─── The input ───
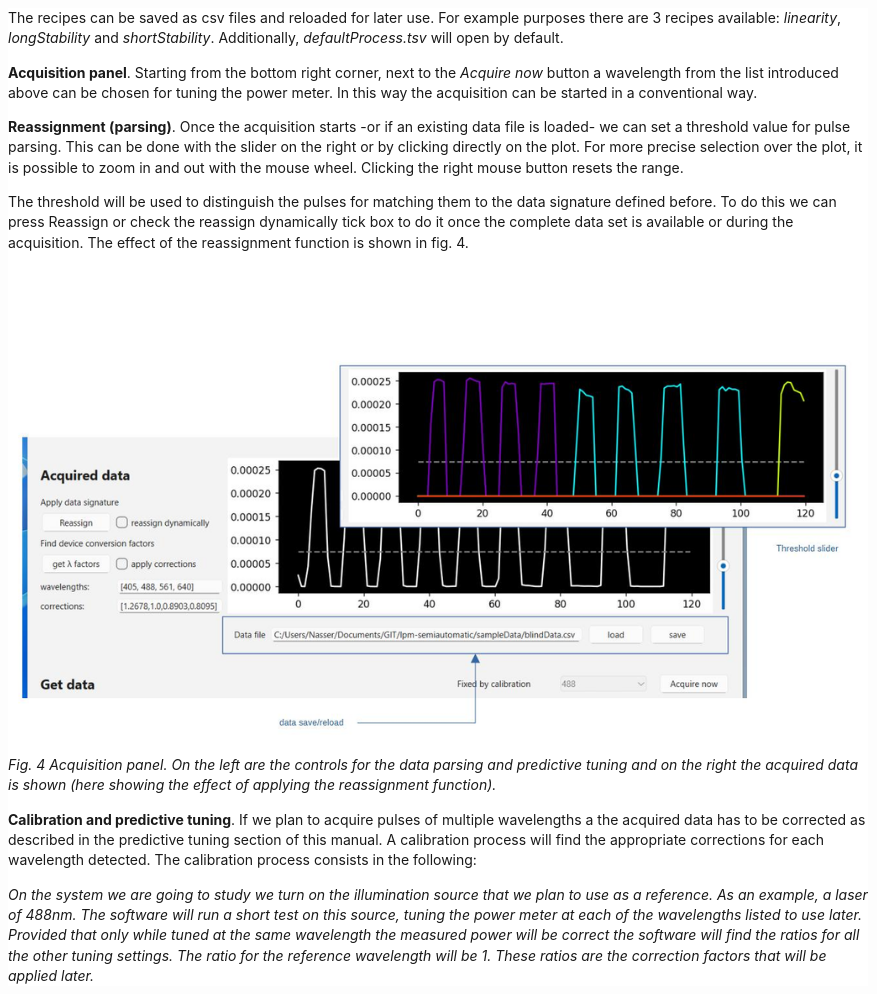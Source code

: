 The recipes can be saved as csv files and reloaded for later use. For example purposes there are 3 recipes available: *linearity*, *longStability* and *shortStability*. Additionally, *defaultProcess.tsv* will open by default.

**Acquisition panel**. Starting from the bottom right corner, next to the *Acquire now* button a wavelength from the list introduced above can be chosen for tuning the power meter. In this way the acquisition can be started in a conventional way. 

**Reassignment (parsing)**. Once the acquisition starts -or if an existing data file is loaded- we can set a threshold value for pulse parsing. This can be done with the slider on the right or by clicking directly on the plot. For more precise selection over the plot, it is possible to zoom in and out with the mouse wheel. Clicking the right mouse button resets the range.

The threshold will be used to distinguish the pulses for matching them to the data signature defined before. To do this we can press Reassign or check the reassign dynamically tick box to do it once the complete data set is available or during the acquisition. The effect of the reassignment function is shown in fig. 4.

![MainWin](doc/smartLPM-07-Acquisition.jpg?raw=true "Main window")
*Fig. 4 Acquisition panel. On the left are the controls for the data parsing and predictive tuning and on the right the acquired data is shown (here showing the effect of applying the reassignment function).*

**Calibration and predictive tuning**. If we plan to acquire pulses of multiple wavelengths a the acquired data has to be corrected as described in the predictive tuning section of this manual. 
A calibration process will find the appropriate corrections for each wavelength detected. The calibration process consists in the following:

*On the system we are going to study we turn on the illumination source that we plan to use as a reference. As an example, a laser of 488nm. The software will run a short test on this source, tuning the power meter at each of the wavelengths listed to use later. Provided that only while tuned at the same wavelength the measured power will be correct the software will find the ratios for all the other tuning settings. The ratio for the reference wavelength will be 1. These ratios are the correction factors that will be applied later.*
───
The entries above should be written out in full, and any picture in them left out.

Source code

: The recipes can be saved as csv files and reloaded for later use. For example purposes there are 3 recipes available: *linearity*, *longStability* and *shortStability*. Additionally, *defaultProcess.tsv* will open by default.

**Acquisition panel**. Starting from the bottom right corner, next to the *Acquire now* button a wavelength from the list introduced above can be chosen for tuning the power meter. In this way the acquisition can be started in a conventional way. 

**Reassignment (parsing)**. Once the acquisition starts -or if an existing data file is loaded- we can set a threshold value for pulse parsing. This can be done with the slider on the right or by clicking directly on the plot. For more precise selection over the plot, it is possible to zoom in and out with the mouse wheel. Clicking the right mouse button resets the range.

The threshold will be used to distinguish the pulses for matching them to the data signature defined before. To do this we can press Reassign or check the reassign dynamically tick box to do it once the complete data set is available or during the acquisition. The effect of the reassignment function is shown in fig. 4.

![MainWin](doc/smartLPM-07-Acquisition.jpg?raw=true "Main window")
*Fig. 4 Acquisition panel. On the left are the controls for the data parsing and predictive tuning and on the right the acquired data is shown (here showing the effect of applying the reassignment function).*

**Calibration and predictive tuning**. If we plan to acquire pulses of multiple wavelengths a the acquired data has to be corrected as described in the predictive tuning section of this manual. 
A calibration process will find the appropriate corrections for each wavelength detected. The calibration process consists in the following:

*On the system we are going to study we turn on the illumination source that we plan to use as a reference. As an example, a laser of 488nm. The software will run a short test on this source, tuning the power meter at each of the wavelengths listed to use later. Provided that only while tuned at the same wavelength the measured power will be correct the software will find the ratios for all the other tuning settings. The ratio for the reference wavelength will be 1. These ratios are the correction factors that will be applied later.*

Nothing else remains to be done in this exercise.